About this exercise: From the records below, extract only the lines running from the line with "sports.  I say" to the line with "go.  Because there’s", both lines included, reproducing them exactly.
((
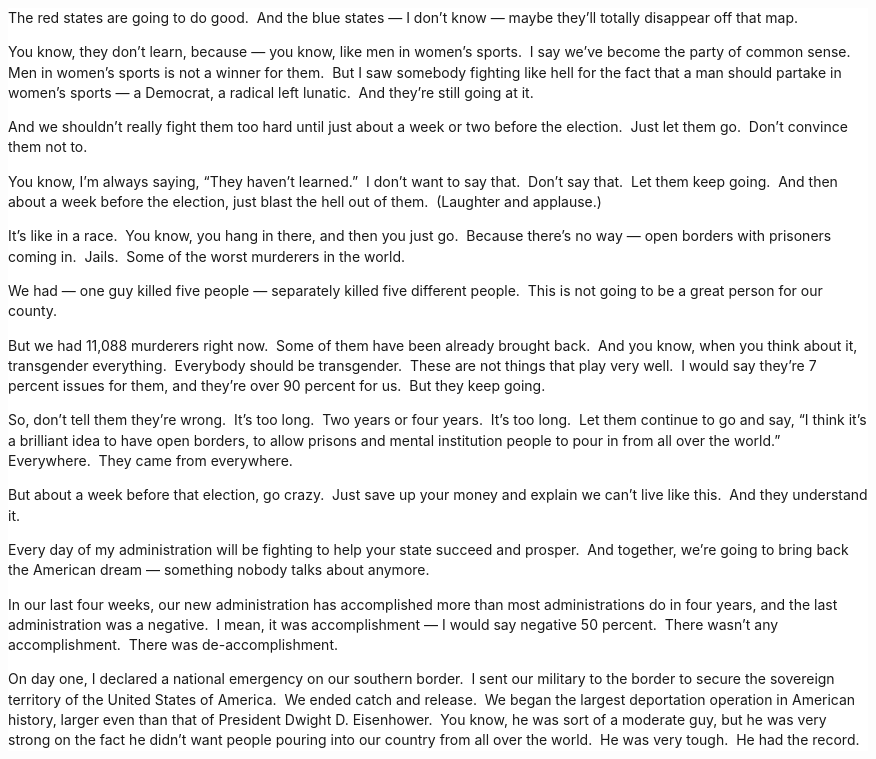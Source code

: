 The red states are going to do good.  And the blue states — I don’t know
— maybe they’ll totally disappear off that map.

You know, they don’t learn, because — you know, like men in women’s
sports.  I say we’ve become the party of common sense.  Men in women’s
sports is not a winner for them.  But I saw somebody fighting like hell
for the fact that a man should partake in women’s sports — a Democrat, a
radical left lunatic.  And they’re still going at it.

And we shouldn’t really fight them too hard until just about a week or
two before the election.  Just let them go.  Don’t convince them not
to. 

You know, I’m always saying, “They haven’t learned.”  I don’t want to
say that.  Don’t say that.  Let them keep going.  And then about a week
before the election, just blast the hell out of them.  (Laughter and
applause.)

It’s like in a race.  You know, you hang in there, and then you just
go.  Because there’s no way — open borders with prisoners coming in. 
Jails.  Some of the worst murderers in the world. 

We had — one guy killed five people — separately killed five different
people.  This is not going to be a great person for our county.

But we had 11,088 murderers right now.  Some of them have been already
brought back.  And you know, when you think about it, transgender
everything.  Everybody should be transgender.  These are not things that
play very well.  I would say they’re 7 percent issues for them, and
they’re over 90 percent for us.  But they keep going. 

So, don’t tell them they’re wrong.  It’s too long.  Two years or four
years.  It’s too long.  Let them continue to go and say, “I think it’s a
brilliant idea to have open borders, to allow prisons and mental
institution people to pour in from all over the world.”  Everywhere. 
They came from everywhere. 

But about a week before that election, go crazy.  Just save up your
money and explain we can’t live like this.  And they understand it. 

Every day of my administration will be fighting to help your state
succeed and prosper.  And together, we’re going to bring back the
American dream — something nobody talks about anymore. 

In our last four weeks, our new administration has accomplished more
than most administrations do in four years, and the last administration
was a negative.  I mean, it was accomplishment — I would say negative 50
percent.  There wasn’t any accomplishment.  There was
de-accomplishment. 

On day one, I declared a national emergency on our southern border.  I
sent our military to the border to secure the sovereign territory of the
United States of America.  We ended catch and release.  We began the
largest deportation operation in American history, larger even than that
of President Dwight D. Eisenhower.  You know, he was sort of a moderate
guy, but he was very strong on the fact he didn’t want people pouring
into our country from all over the world.  He was very tough.  He had
the record. 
))
Response box:
sports.  I say we’ve become the party of common sense.  Men in women’s
sports is not a winner for them.  But I saw somebody fighting like hell
for the fact that a man should partake in women’s sports — a Democrat, a
radical left lunatic.  And they’re still going at it.

And we shouldn’t really fight them too hard until just about a week or
two before the election.  Just let them go.  Don’t convince them not
to. 

You know, I’m always saying, “They haven’t learned.”  I don’t want to
say that.  Don’t say that.  Let them keep going.  And then about a week
before the election, just blast the hell out of them.  (Laughter and
applause.)

It’s like in a race.  You know, you hang in there, and then you just
go.  Because there’s no way — open borders with prisoners coming in. 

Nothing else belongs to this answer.